Jamais je ne dénigrerais l’auteur Morrisson ou la qualité de son run sur les mutants. Jamais je ne dirais qu’il écrit mal etc…
simplement ce run contient un florilège de tout ce que je n’aime pas lire dans un comics X-Men.
« Pour que la pilule passe, on prend le temps de bien l’expliquer d’abord dans les FF de John Byrne puis le premier Factor X chez Layton. »
Avec aussi un détour chez les Avengers de Stern (la découverte du cocon de Jean sous l’eau, assez semblable à celui d’Adam Warlock).
Sans nul doute un des meilleurs textes de Bruce. Ça suinte l’affection du fanboy pour l(s)es X-Men et surtout l’écriture de Claremont (il en aura avalé pas mal de couleuvres).
« L’idée », aussi élaborée qu’argumentée qu’elle puisse être, de faire du Phénix une entité autonome en place d’une Jean Grey en « hibernation » pendant la longue période où s’égrènent les aventures les mieux orchestrées de l’époque, demeure une des pires bourdes jamais commises au nom de la rentabilité mercantile -sans parler du pied de nez plutôt méprisant aux fans. Heureusement, il nous reste la subjectivité !!
Un point de vue intéressant. Ramener à la vie un personnage en le libérant du poids d’avoir commis un génocide est une erreur d’écriture, mais rendre en premier lieu ce même personnage responsable du massacre de toute une race ne l’est pas.

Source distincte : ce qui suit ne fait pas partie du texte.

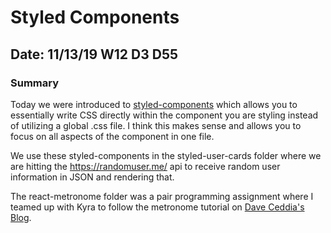 # Styled Components

## Date: 11/13/19 W12 D3 D55

### Summary

Today we were introduced to [styled-components](https://www.styled-components.com/) which allows you to essentially write CSS directly within the component you are styling instead of utilizing a global .css file. I think this makes sense and allows you to focus on all aspects of the component in one file.

We use these styled-components in the styled-user-cards folder where we are hitting the https://randomuser.me/ api to receive random user information in JSON and rendering that.


The react-metronome folder was a pair programming assignment where I teamed up with Kyra to follow the metronome tutorial on [Dave Ceddia's Blog](https://daveceddia.com/react-practice-projects/).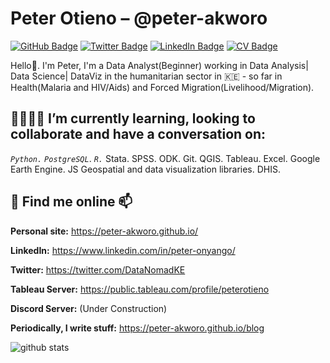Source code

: # Peter Otieno – @peter-akworo

[![GitHub Badge](https://img.shields.io/github/followers/peter-akworo?style=social)](https://github.com/peter-akworo)
[![Twitter Badge](https://img.shields.io/twitter/follow/DataNomadKE?style=social)](https://twitter.com/DataNomadKE)
[![LinkedIn Badge](https://img.shields.io/badge/My-LinkedIn-blue)](https://www.linkedin.com/in/peter-onyango/)
[![CV Badge](https://img.shields.io/badge/My-CV-critical)](https://drive.google.com/open?id=1gwHw9gMmIa-pfVkyDPUQqvnPsFsTXu1V)

Hello👋. I'm Peter, I'm a Data Analyst(Beginner) working in Data Analysis| Data Science| DataViz in the humanitarian sector in :kenya: - so far in Health(Malaria and HIV/Aids) and Forced Migration(Livelihood/Migration).


## 🌱👯🤔💬 I’m currently learning, looking to collaborate and have a conversation on:
*`Python.`* *`PostgreSQL`*. *`R.`* Stata. SPSS. ODK. Git. QGIS. Tableau. Excel. Google Earth Engine. JS Geospatial and data visualization libraries. DHIS.

## :telescope: Find me online 📫

**Personal site:** https://peter-akworo.github.io/

**LinkedIn:** https://www.linkedin.com/in/peter-onyango/

**Twitter:** https://twitter.com/DataNomadKE

**Tableau Server:** https://public.tableau.com/profile/peterotieno

**Discord Server:** (Under Construction)

**Periodically, I write stuff:** https://peter-akworo.github.io/blog


![github stats](https://github-readme-stats.vercel.app/api?username=peter-akworo&show_icons=true)
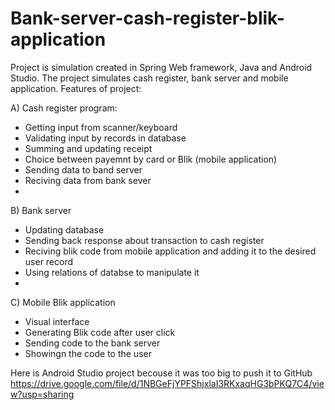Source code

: # Bank-server-cash-register-blik-application
Project is simulation created in Spring Web framework, Java and Android Studio. The project simulates cash register, bank server and mobile application.
Features of project:

A) Cash register program:
 - Getting input from scanner/keyboard
 - Validating input by records in database
 - Summing and updating receipt
 - Choice between payemnt by card or Blik (mobile application)
 - Sending data to band server
 - Reciving data from bank sever
 - 
B) Bank server
 - Updating database
 - Sending back response about transaction to cash register
 - Reciving blik code from mobile application and adding it to the desired user record
 - Using relations of databse to manipulate it
 - 
C) Mobile Blik application
 - Visual interface
 - Generating Blik code after user click
 - Sending code to the bank server
 - Showingn the code to the user

Here is Android Studio project becouse it was too big to push it to GitHub
https://drive.google.com/file/d/1NBGeFjYPFShjxlaI3RKxaqHG3bPKQ7C4/view?usp=sharing
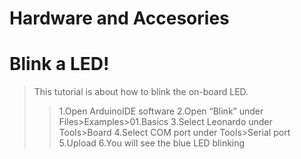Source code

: # Hardware and Accesories

# Blink a LED!

> This tutorial is about how to blink the on-board LED.
> > 1.Open ArduinoIDE software
> > 2.Open “Blink” under Files>Examples>01.Basics
> > 3.Select Leonardo under Tools>Board
> > 4.Select COM port under Tools>Serial port
> > 5.Upload
> > 6.You will see the blue LED blinking
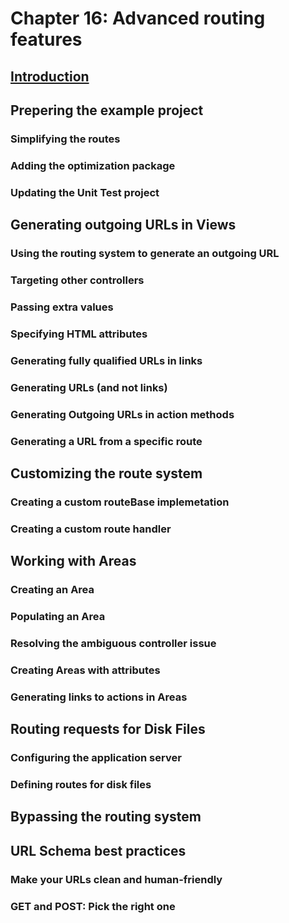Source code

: # Chapter 16: Advanced routing features

## [Introduction](01-Introduction.md)

## Prepering the example project
### Simplifying the routes
### Adding the optimization package
### Updating the Unit Test project

## Generating outgoing URLs in Views
### Using the routing system to generate an outgoing URL
### Targeting other controllers
### Passing extra values
### Specifying HTML attributes
### Generating fully qualified URLs in links
### Generating URLs (and not links)
### Generating Outgoing URLs in action methods
### Generating a URL from a specific route

## Customizing the route system
### Creating a custom routeBase implemetation
### Creating a custom route handler

## Working with Areas
### Creating an Area
### Populating an Area
### Resolving the ambiguous controller issue
### Creating Areas with attributes
### Generating links to actions in Areas

## Routing requests for Disk Files
### Configuring the application server
### Defining routes for disk files

## Bypassing the routing system

## URL Schema best practices
### Make your URLs clean and human-friendly
### GET and POST: Pick the right one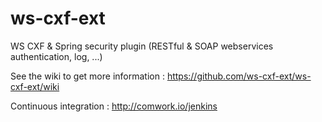 # ws-cxf-ext

WS CXF &amp; Spring security plugin (RESTful &amp; SOAP webservices authentication, log, ...)

See the wiki to get more information : https://github.com/ws-cxf-ext/ws-cxf-ext/wiki

Continuous integration : http://comwork.io/jenkins
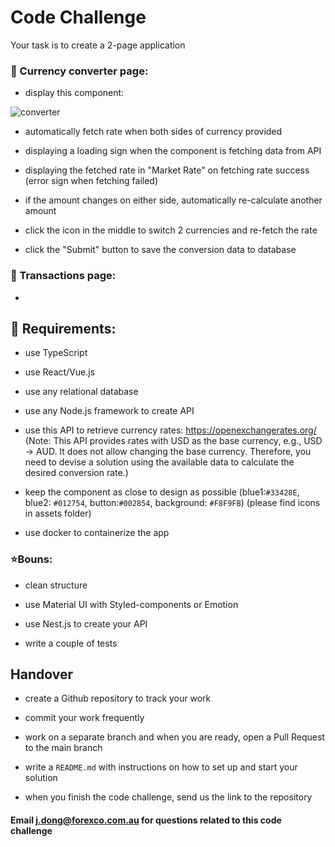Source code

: # Code Challenge

Your task is to create a 2-page application

### 📄 Currency converter page:

- display this component:

![converter](https://raw.githubusercontent.com/forexco/code-challenge-2/main/design/converter.png)

- automatically fetch rate when both sides of currency provided

- displaying a loading sign when the component is fetching data from API

- displaying the fetched rate in "Market Rate" on fetching rate success (error sign when fetching failed)

- if the amount changes on either side, automatically re-calculate another amount

- click the icon in the middle to switch 2 currencies and re-fetch the rate

- click the "Submit" button to save the conversion data to database

### 📄 Transactions page:

- 

## 🎯 Requirements:

- use TypeScript

- use React/Vue.js

- use any relational database

- use any Node.js framework to create API

- use this API to retrieve currency rates: https://openexchangerates.org/ (Note: This API provides rates with USD as the base currency, e.g., USD -> AUD. It does not allow changing the base currency. Therefore, you need to devise a solution using the available data to calculate the desired conversion rate.)

- keep the component as close to design as possible (blue1:`#33428E`, blue2: `#012754`, button:`#002854`, background: `#F8F9FB`) (please find icons in assets folder)

- use docker to containerize the app

### ⭐Bouns:

- clean structure

- use Material UI with Styled-components or Emotion

- use Nest.js to create your API

- write a couple of tests

## Handover

- create a Github repository to track your work

- commit your work frequently

- work on a separate branch and when you are ready, open a Pull Request to the main branch

- write a `README.md` with instructions on how to set up and start your solution

- when you finish the code challenge, send us the link to the repository

#### Email [j.dong@forexco.com.au](mailto:j.dong@forexco.com.au) for questions related to this code challenge
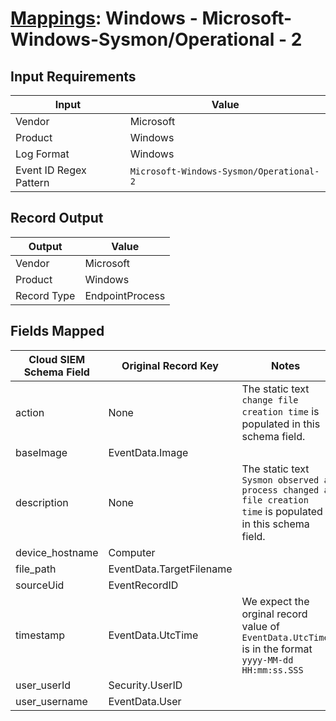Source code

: # [Mappings](README.md): Windows - Microsoft-Windows-Sysmon/Operational - 2

## Input Requirements

|Input|Value|
|-----|-----|
|Vendor|Microsoft|
|Product|Windows|
|Log Format|Windows|
|Event ID Regex Pattern|`Microsoft-Windows-Sysmon/Operational-2`|

## Record Output

|Output|Value|
|------|-----|
|Vendor|Microsoft|
|Product|Windows|
|Record Type|EndpointProcess|

## Fields Mapped

|Cloud SIEM Schema Field|Original Record Key|Notes|
|-----------------------|-------------------|-----|
|action|None|The static text `change file creation time` is populated in this schema field.|
|baseImage|EventData.Image||
|description|None|The static text `Sysmon observed a process changed a file creation time` is populated in this schema field.|
|device_hostname|Computer||
|file_path|EventData.TargetFilename||
|sourceUid|EventRecordID||
|timestamp|EventData.UtcTime|We expect the orginal record value of `EventData.UtcTime` is in the format `yyyy-MM-dd HH:mm:ss.SSS`|
|user_userId|Security.UserID||
|user_username|EventData.User||

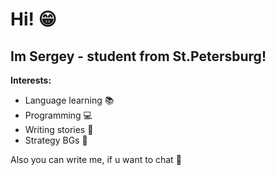 <h1> Hi! 😁</h1> 
<h2> Im Sergey - student from St.Petersburg! </h2>
<b>Interests:</b>
<ul>
<li>Language learning 📚</li>
<li>Programming 💻</li>
<li>Writing stories 📖</li>
<li>Strategy BGs 🎲</li>
</ul>
Also you can write me, if u want to chat 💬
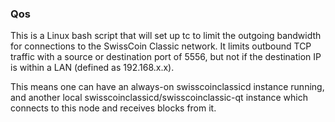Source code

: ### Qos ###

This is a Linux bash script that will set up tc to limit the outgoing bandwidth for connections to the SwissCoin Classic network. It limits outbound TCP traffic with a source or destination port of 5556, but not if the destination IP is within a LAN (defined as 192.168.x.x).

This means one can have an always-on swisscoinclassicd instance running, and another local swisscoinclassicd/swisscoinclassic-qt instance which connects to this node and receives blocks from it.
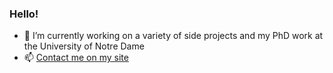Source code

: ### Hello!

- 🔭 I’m currently working on a variety of side projects and my PhD work at the University of Notre Dame
- 📫 [Contact me on my site](https://www.zachariahcarmichael.com/contact/)

<!-- - 🌱 I’m currently learning ...
- ⚡ Fun fact: ...
- 💬 Ask me about -->

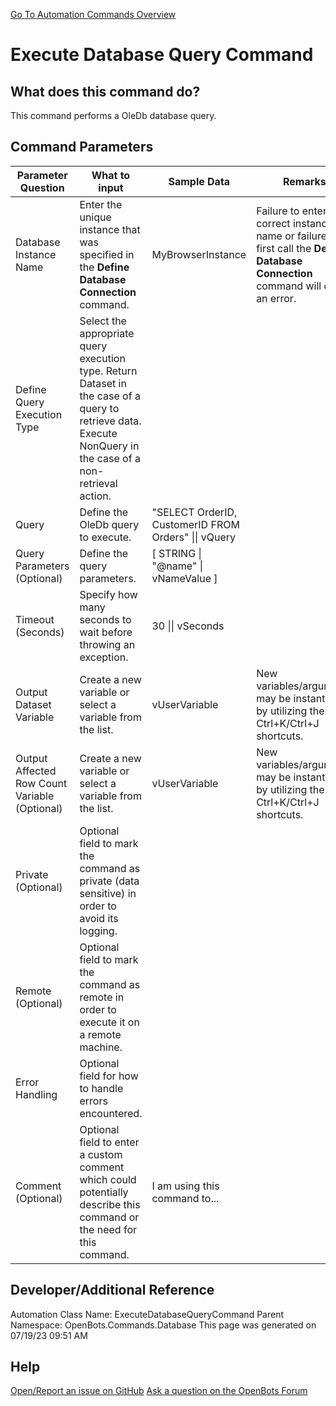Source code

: <!--TITLE: Execute Database Query Command -->
<!-- SUBTITLE: a command in the Database Commands group. -->
[Go To Automation Commands Overview](/automation-commands)


# Execute Database Query Command


## What does this command do?
This command performs a OleDb database query.


## Command Parameters
| Parameter Question   	| What to input  	|  Sample Data 	| Remarks  	|
| ---                    | ---               | ---           | ---       |
|Database Instance Name|Enter the unique instance that was specified in the **Define Database Connection** command.|MyBrowserInstance|Failure to enter the correct instance name or failure to first call the **Define Database Connection** command will cause an error.|
|Define Query Execution Type|Select the appropriate query execution type. Return Dataset in the case of a query to retrieve data. Execute NonQuery in the case of a non-retrieval action.|||
|Query|Define the OleDb query to execute.|"SELECT OrderID, CustomerID FROM Orders" \|\| vQuery||
|Query Parameters (Optional)|Define the query parameters.|[ STRING \| "@name" \| vNameValue ]||
|Timeout (Seconds)|Specify how many seconds to wait before throwing an exception.|30 \|\| vSeconds||
|Output Dataset Variable|Create a new variable or select a variable from the list.|vUserVariable|New variables/arguments may be instantiated by utilizing the Ctrl+K/Ctrl+J shortcuts.|
|Output Affected Row Count Variable (Optional)|Create a new variable or select a variable from the list.|vUserVariable|New variables/arguments may be instantiated by utilizing the Ctrl+K/Ctrl+J shortcuts.|
|Private (Optional)|Optional field to mark the command as private (data sensitive) in order to avoid its logging.|||
|Remote (Optional)|Optional field to mark the command as remote in order to execute it on a remote machine.|||
|Error Handling|Optional field for how to handle errors encountered.|||
|Comment (Optional)|Optional field to enter a custom comment which could potentially describe this command or the need for this command.|I am using this command to...||


## Developer/Additional Reference
Automation Class Name: ExecuteDatabaseQueryCommand
Parent Namespace: OpenBots.Commands.Database
This page was generated on 07/19/23 09:51 AM


## Help
[Open/Report an issue on GitHub](https://github.com/OpenBotsAI/OpenBots.Studio/issues/new)
[Ask a question on the OpenBots Forum](https://openbots.ai/forums/)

Cependant, ça reste un trope immensément classique et ancien. Dès ses premières apparitions, le Joker allait vers une mort certaine (chute du haut d’un building, exécution) pour revenir frais comme une rose un peu plus tard. Dans la première série X-Men, le Prof X périssait au combat, avant que l’on apprenne qu’il s’agissait (déjà !) d’un double. Mercantile, je veux bien, mais pourquoi parler de mépris des lecteurs dans le cas spécifique de Jean Grey ?
Oup ! J’avais raté le post. Sorry !
Pour répondre, je dirais parce que son retour (pas d’avantage que son trépas ARF !) n’était pas du tout prévu : Shooter avait été très clair ; alors que la « disparition » du Pr Xavier n’était qu’un artifice de scénario, bien transparent même pour les fans de l’époque. Il n’y a pas eu (à ma connaissance ?!) d’avalanche de courrier pour s’indigner, quand c’est arrivé : tout le monde savait pertinemment que c’était juste du vent. Les X-Men sans leur chef, allons donc.
Ici, on parle de la négation pure et simple de l’évolution d’un personnage sur une longue période de temps, éditorialement parlant. À aucun moment « l’idée » de John Byrne (oui, il y a bien des raisons qui justifient de vouloir l’étrangler, parfois…) n’est même suggérée, dans les scénarios de cette période si riche (ni dans l’immédiat après : voir l’épisode de « Jean au pays des dauphins » !), pour la simple et bonne raison qu’elle n’est qu’une idiotie mentionnée au cours d’une conversation avec d’autres pontes de la maison… Des ANNÉES après les faits.
L’énormité de la création de Facteur X, même si elle avait possédé le moindre argument artistique valable niveau Comic-Book, alors qu’elle ne s’articule qu’autour du mercantile lié à la franchise, ne peut justifier la mise au rebut de notre fascination pour le personnage, durant tout ce temps. La mise en place est télescopée/artificielle : les larmes de Scott (!) et le placage spontanée de Madelyne (re !), ainsi que de leur Schtroumpf (Juste pas possible), Hank, Warren et Bobby qui, comme par hasard, n’avaient apparemment rien d’autre à fiche qu’attendre qu’on vienne les chercher (alors qu’il était bien établi que les deux derniers avaient décidé de ne plus trop faire dans le Super-Héroïsme…). Et Jackson Guice est, tout simplement, une catastrophe ferroviaire, niveau dessin (ça n’engage que moi).
Non, décidément, il n’y a pas un bout par lequel s’emparer de cette « résurrection » (qui n’en est pas une, je suis bien d’accord avec l’argument, cité plus haut par d’autres) s’en s’en mettre plein les doigts.
J’ai même essayé pendant quelques numéros, mort de faim que j’étais pour ce concept qui m’a si longtemps fasciné. Peine perdu : de l’épilation totale de Beast à l’introduction, pour le moins facile et racoleuse (oh ! J’ai brûlé quelqu’un…) de la copie conforme de la torche humaine, en trop lourd (tu parles !) pour s’envoler, j’ai préféré jeter l’éponge.
On ne peut rien bâtir sans de bonnes fondations et, je sais pas si le sentiment est partagé mais, depuis, c’est progressivement parti en farigoulette, tout ça…
…! : » … SANS s’en mettre plein les doigts ! ». Bon sang : je me suis relu, pourtant !!